Market operators, on the other hand, insist that the mischief emanates from the derivatives segment, especially the operations of Foreign Institutional Investors (FIIs). It does not mean that all FIIs are destabilising our markets for quick profits. On the contrary, reputed foreign funds investing in India are subject to the same restrictions as Indian mutual funds — they can only participate in the derivatives market to hedge their cash market investments. So, genuine FIIs are just as concerned about market volatility as Indian investors.
For a while, the change in government had led to speculation that hedge funds were exiting India in a hurry; especially after a couple of large global firms lowered their India rating and FIIs withdrew over Rs 3,000 crore of investments in May. In fact, fears of hedge funds exiting were supposedly the main trigger for the mayhem on May 17. But there is no evidence of a sustained pull-out by hedge funds or other FIIs. The emerging consensus is that intra-day manipulation is engineered by tainted Indian brokers and portfolio advisers, who are using the FII route to play the Indian derivatives market on behalf of high networth foreign investors and Non-resident Indians. They see a quick profit opportunity in our slow regulatory system and the reluctance to investigate foreign investments for fear of exposing shady political connections. A former banker, who headed a leading international bank and is now based in Singapore, apparently advises one such cabal of investors.
The BJP-led government was, for various reasons, uninterested in examining the nature of investment coming in through Participatory Notes (PNs) issued abroad. In fact, it relaxed PN rules to ensure the success of its public sector equity offerings last March. Even now, several politicians are believed to be in cahoots with the operators who route funds through PNs.

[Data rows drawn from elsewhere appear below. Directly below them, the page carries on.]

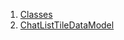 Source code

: 

1. [Classes](file-___home_harshil_Desktop_open-source_palisadoes_talawa_lib_models_chats_chat_list_tile_data_model/#classes)
2. [ChatListTileDataModel](file-___home_harshil_Desktop_open-source_palisadoes_talawa_lib_models_chats_chat_list_tile_data_model/ChatListTileDataModel-class.html)
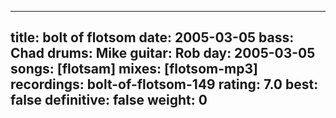 
---
title: bolt of flotsom
date: 2005-03-05
bass:	Chad
drums:	Mike
guitar:	Rob
day: 2005-03-05
songs: [flotsam]
mixes: [flotsom-mp3]
recordings: bolt-of-flotsom-149
rating: 7.0
best: false
definitive: false
weight: 0
---
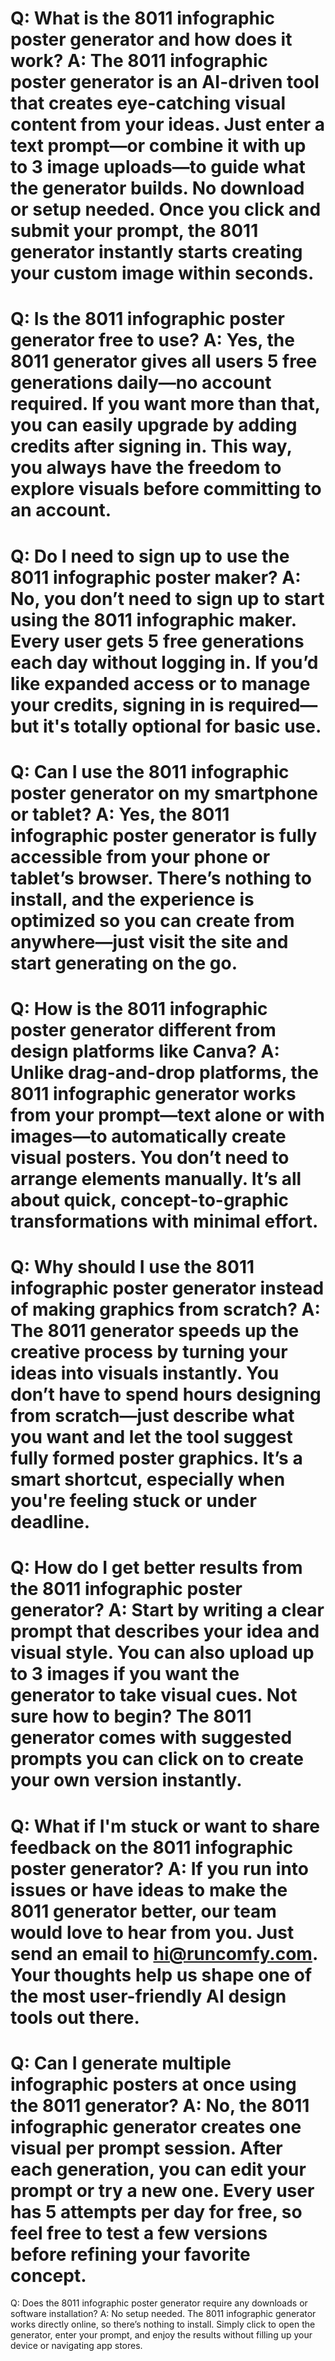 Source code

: Q:
What is the 8011 infographic poster generator and how does it work?
A:
The 8011 infographic poster generator is an AI-driven tool that creates eye-catching visual content from your ideas. Just enter a text prompt—or combine it with up to 3 image uploads—to guide what the generator builds. No download or setup needed. Once you click and submit your prompt, the 8011 generator instantly starts creating your custom image within seconds.
===
Q:
Is the 8011 infographic poster generator free to use?
A:
Yes, the 8011 generator gives all users 5 free generations daily—no account required. If you want more than that, you can easily upgrade by adding credits after signing in. This way, you always have the freedom to explore visuals before committing to an account.
===
Q:
Do I need to sign up to use the 8011 infographic poster maker?
A:
No, you don’t need to sign up to start using the 8011 infographic maker. Every user gets 5 free generations each day without logging in. If you’d like expanded access or to manage your credits, signing in is required—but it's totally optional for basic use.
===
Q:
Can I use the 8011 infographic poster generator on my smartphone or tablet?
A:
Yes, the 8011 infographic poster generator is fully accessible from your phone or tablet’s browser. There’s nothing to install, and the experience is optimized so you can create from anywhere—just visit the site and start generating on the go.
===
Q:
How is the 8011 infographic poster generator different from design platforms like Canva?
A:
Unlike drag-and-drop platforms, the 8011 infographic generator works from your prompt—text alone or with images—to automatically create visual posters. You don’t need to arrange elements manually. It’s all about quick, concept-to-graphic transformations with minimal effort.
===
Q:
Why should I use the 8011 infographic poster generator instead of making graphics from scratch?
A:
The 8011 generator speeds up the creative process by turning your ideas into visuals instantly. You don’t have to spend hours designing from scratch—just describe what you want and let the tool suggest fully formed poster graphics. It’s a smart shortcut, especially when you're feeling stuck or under deadline.
===
Q:
How do I get better results from the 8011 infographic poster generator?
A:
Start by writing a clear prompt that describes your idea and visual style. You can also upload up to 3 images if you want the generator to take visual cues. Not sure how to begin? The 8011 generator comes with suggested prompts you can click on to create your own version instantly.
===
Q:
What if I'm stuck or want to share feedback on the 8011 infographic poster generator?
A:
If you run into issues or have ideas to make the 8011 generator better, our team would love to hear from you. Just send an email to hi@runcomfy.com. Your thoughts help us shape one of the most user-friendly AI design tools out there.
===
Q:
Can I generate multiple infographic posters at once using the 8011 generator?
A:
No, the 8011 infographic generator creates one visual per prompt session. After each generation, you can edit your prompt or try a new one. Every user has 5 attempts per day for free, so feel free to test a few versions before refining your favorite concept.
===
Q:
Does the 8011 infographic poster generator require any downloads or software installation?
A:
No setup needed. The 8011 infographic generator works directly online, so there’s nothing to install. Simply click to open the generator, enter your prompt, and enjoy the results without filling up your device or navigating app stores. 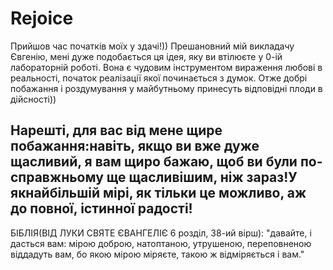 # Rejoice

Прийшов час початків моїх у здачі!))
Прешановний мій викладачу Євгенію, мені дуже подобається ця ідея, яку ви втілюєте у 0-ій лабораторній роботі. Вона є чудовим інструментом вираження любові в реальності, початок реалізації якої починається з думок. Отже добрі побажання і роздумування у майбутньому принесуть відповідні плоди в дійсності))

Нарешті, для вас від мене щире побажання:навіть, якщо ви вже дуже щасливий, я вам щиро бажаю, щоб ви були по-справжньому ще щасливішим, ніж зараз!У якнайбільшій мірі, як тільки це можливо, аж до повної, істинної радості!
------------------------------------------------------------------------------------------------------------------------------------------

БІБЛІЯ(ВІД ЛУКИ СВЯТЕ ЄВАНГЕЛІЄ 6 розділ, 38-ий вірш):
"давайте, і дасться вам: мірою доброю, натоптаною, утрушеною, переповненою віддадуть вам, бо якою мірою міряєте, такою ж відміряється і вам."
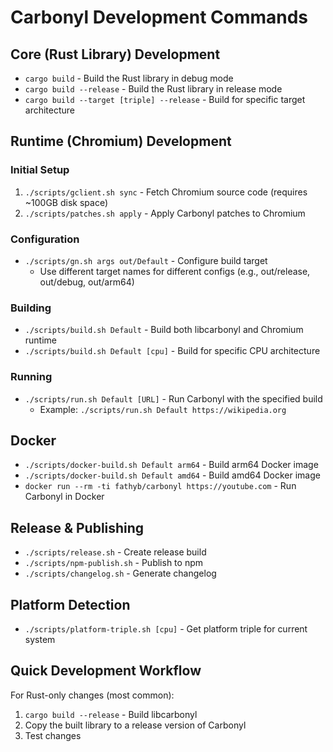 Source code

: # Carbonyl Development Commands

## Core (Rust Library) Development
- `cargo build` - Build the Rust library in debug mode
- `cargo build --release` - Build the Rust library in release mode
- `cargo build --target [triple] --release` - Build for specific target architecture

## Runtime (Chromium) Development

### Initial Setup
1. `./scripts/gclient.sh sync` - Fetch Chromium source code (requires ~100GB disk space)
2. `./scripts/patches.sh apply` - Apply Carbonyl patches to Chromium

### Configuration
- `./scripts/gn.sh args out/Default` - Configure build target
  - Use different target names for different configs (e.g., out/release, out/debug, out/arm64)

### Building
- `./scripts/build.sh Default` - Build both libcarbonyl and Chromium runtime
- `./scripts/build.sh Default [cpu]` - Build for specific CPU architecture

### Running
- `./scripts/run.sh Default [URL]` - Run Carbonyl with the specified build
  - Example: `./scripts/run.sh Default https://wikipedia.org`

## Docker
- `./scripts/docker-build.sh Default arm64` - Build arm64 Docker image
- `./scripts/docker-build.sh Default amd64` - Build amd64 Docker image
- `docker run --rm -ti fathyb/carbonyl https://youtube.com` - Run Carbonyl in Docker

## Release & Publishing
- `./scripts/release.sh` - Create release build
- `./scripts/npm-publish.sh` - Publish to npm
- `./scripts/changelog.sh` - Generate changelog

## Platform Detection
- `./scripts/platform-triple.sh [cpu]` - Get platform triple for current system

## Quick Development Workflow
For Rust-only changes (most common):
1. `cargo build --release` - Build libcarbonyl
2. Copy the built library to a release version of Carbonyl
3. Test changes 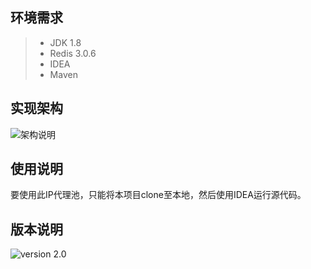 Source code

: 
## 环境需求
>- JDK 1.8
>- Redis 3.0.6
>- IDEA
>- Maven

## 实现架构
![架构说明](http://on-img.com/chart_image/598c1f86e4b02cf2fc84c11a.png)

## 使用说明
要使用此IP代理池，只能将本项目clone至本地，然后使用IDEA运行源代码。

## 版本说明
![version 2.0](https://img.shields.io/badge/version-2.0-blue.svg)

Large Indian investors have some interesting theories regarding the activity of rogue operators. A compilation of the net outstanding trading position of FIIs in Nifty Futures, stock futures and the cash market just before the meltdown on May 17, reveals FII selling in excess of Rs 5,000 crore. Of this, the net outstanding in Nifty futures alone was over Rs 2,000 crore.
Clearly, some dubious FIIs had built up speculative positions and created conditions for a panic on May 17; however, the extent of the crash, that too on very thin volumes, seems to have unnerved them too. Instead, the sharp intra-day manipulation by beating down select index heavyweight stocks provides safer profit opportunities on a daily basis. The growing consensus about concerted manipulation by select FIIs begs the question about the regulator’s ability to track such mischief. But before blaming the regulator, one needs to examine the quality of information available to it.
For instance, many fund managers and large market players are extremely suspicious about the accuracy of FII data that is reported to the public. The RBI collates FII data, and it is not clear if all FIIs report their trades in the exact same manner. One must remember that the RBI was similarly in charge of registering Overseas Corporate Bodies (OCBs) before Scam 2000, and it allowed entry to completely shady companies (with a capital of as little as $10), forgot to regulate them, and let them play havoc with the market. A good starting point would be to put SEBI in charge of collating FII investment data and verifying its accuracy.
The second issue is whether SEBI has the expertise to analyse trading patterns, or is it entirely dependent on individual stock exchanges to do the job. My suspicion is that SEBI is almost entirely dependent on the efforts of stock exchanges and one is not even sure that it has the expertise to analyse and correlate information furnished by the two national bourses.
Finally, effective supervision is possible when number crunching and analytical skills of various regulatory agencies are supplemented with real market intelligence. The switch to automated trading has made our capital market more efficient, transparent and safe, but there is a clear disconnect with market participants, which is a serious handicap in effective supervision.